By Tuesday, August 8, 2017

My mother is Chaldean Catholic; my father is Syrian (some say it “Syriac”) Orthodox. They’ve always had an ecumenical marriage. When we lived in Greece as refugees, my dad met American evangelical missionaries who told him that his and my mom’s faiths were only “traditions” – that they were not really Christian. In order to be a real Christian, they said, he and my mom had to be “born again.”

That was my parents’ first exposure to that particular type of American evangelical dogma – the kind that views the ancient Christian churches as mere cultural forms bereft of zeal for the Lord Jesus Christ. This is only one manifestation of the ignorance of Western Christians about their brethren in the East; until the genocide of Iraqi Christians made some news in recent years, many didn’t even know there were any Christians in the Middle East. They thought it was a land of Muslims only. Some of the Middle Eastern sectarian fighting, in part, happens as different sects try to educate the West about the context and the landscape of Christianity in the Middle East. I don’t think it’s going well.

Because at that time of their lives – as refugees in an intermediate state – my parents were vulnerable, they took those statements from the American evangelicals to heart. After our arrival to America, my parents took us to a few evangelical churches, especially since we lived far away from the few Iraqi churches in Los Angeles. That is when I was first introduced to the evangelical milieu, including this thing called “Sunday School,” which took children away from their parents during the worship of God.

But it didn’t take long before my mom said to my dad, “This is more like a Bible study. There’s no liturgy. It’s not like a church.” My dad had mixed feelings; there were parts of this evangelical thing that he appreciated, but he admitted that my mom was right in the sense that in that setting, the immanent overshadowed the transcendent.

And so my parents returned to their baptismal faiths. One week we would go to the Chaldean Catholic church and the next week we would attend a Syrian Orthodox church. To this day, some in the Iraqi Christian subculture oscillate between different churches, especially if the husband and wife are from different sects. That’s how I spent my years from the age of 9 until 19. At 19, I decided to rebel by going to a nondenominational Evangelical (and very anti-Catholic) church. The story of my ecclesiastical wanderings is long, but eventually I returned to Catholic Christianity.

In A Statement About Our Work With Middle Eastern Christians, Robert Nicholson, The Philos Project executive director, outlined 10 points on the principles that guide our work here. The fact that he had to write such a piece in the first place does not surprise me, and as I read it, I couldn’t help but think about the hard, ingrained sectarianism in the Middle Eastern Christian subculture.

First, a blunt word: If you don’t stop cannibalizing each other, you will all die. I don’t mean only physical death, although we have certainly seen that. I mean the death of Christianity in the Middle East, and especially in Iraq.

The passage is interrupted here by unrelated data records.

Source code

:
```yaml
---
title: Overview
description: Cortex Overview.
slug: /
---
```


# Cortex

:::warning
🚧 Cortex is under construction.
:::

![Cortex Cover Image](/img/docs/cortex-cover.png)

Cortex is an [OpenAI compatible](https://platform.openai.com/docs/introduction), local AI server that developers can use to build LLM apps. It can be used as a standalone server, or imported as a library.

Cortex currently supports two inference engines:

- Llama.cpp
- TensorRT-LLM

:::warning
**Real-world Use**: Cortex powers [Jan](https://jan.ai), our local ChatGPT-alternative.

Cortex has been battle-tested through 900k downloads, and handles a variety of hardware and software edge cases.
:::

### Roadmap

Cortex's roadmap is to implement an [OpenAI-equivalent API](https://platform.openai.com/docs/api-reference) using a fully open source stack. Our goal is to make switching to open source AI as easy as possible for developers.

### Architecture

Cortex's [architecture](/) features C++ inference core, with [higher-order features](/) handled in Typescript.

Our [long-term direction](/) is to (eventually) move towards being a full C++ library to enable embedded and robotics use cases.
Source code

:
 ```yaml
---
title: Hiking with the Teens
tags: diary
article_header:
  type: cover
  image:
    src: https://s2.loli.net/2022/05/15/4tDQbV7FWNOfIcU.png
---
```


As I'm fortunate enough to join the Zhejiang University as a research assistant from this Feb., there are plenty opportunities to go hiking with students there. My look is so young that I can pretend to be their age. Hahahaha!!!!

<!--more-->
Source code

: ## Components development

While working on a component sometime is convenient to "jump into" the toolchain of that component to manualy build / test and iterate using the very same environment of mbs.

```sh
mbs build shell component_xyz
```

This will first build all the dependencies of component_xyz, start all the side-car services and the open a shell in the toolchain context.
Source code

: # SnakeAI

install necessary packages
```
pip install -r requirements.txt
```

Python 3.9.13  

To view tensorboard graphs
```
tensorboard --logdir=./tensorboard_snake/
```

Christianity belongs in the Middle East – everywhere and anywhere; but the bickering, infighting, and grudge-keeping will ensure that it will eventually be nowhere. A house divided will not stand, and neither will the Middle Eastern Christian community if it doesn’t come together.

Some accuse certain sects of Nestorianism. It’s true that strains of the heresies of the early centuries – Arianism, Nestorianism, Monophysitism – still exist in the Middle East. Many years ago, I overheard one priest tell my mother that Jesus wasn’t completely human, in the sense that he didn’t have certain bodily functions – as in he never had to go to the bathroom. I can’t seem to remember which sect the priest was from. My concern at the moment is not the theological doctrine of the non-Chalcedonian churches; the Middle Eastern Christians will eventually have to deal with the East-West Schism and the historical theological differences. But now, in this era of ISIS and a resurgent Islamism, is not the time. This is the time to think of survival – because all Middle Eastern Christians deserve to live!

Middle Eastern Christians have been under the rule of Islam for so long that they have developed unhealthy thinking patterns, sometimes out of either religious inactivity or corporeal self-preservation, but sometimes these patterns have been thrust upon them as tools of their oppressors.

First, favoritism is used by authoritarian governments to divide the Christian community and keep them subdued. If the different sects continue to quarrel with each other they won’t unite to stand against oppressive rule.

Second, a victimhood mentality sets in.

Third, this victimhood becomes a competitive victimhood, where certain groups (in our case different Christian sects) will compete for recognition and help, often for material help in the case of Christians in the Middle East who have been uprooted.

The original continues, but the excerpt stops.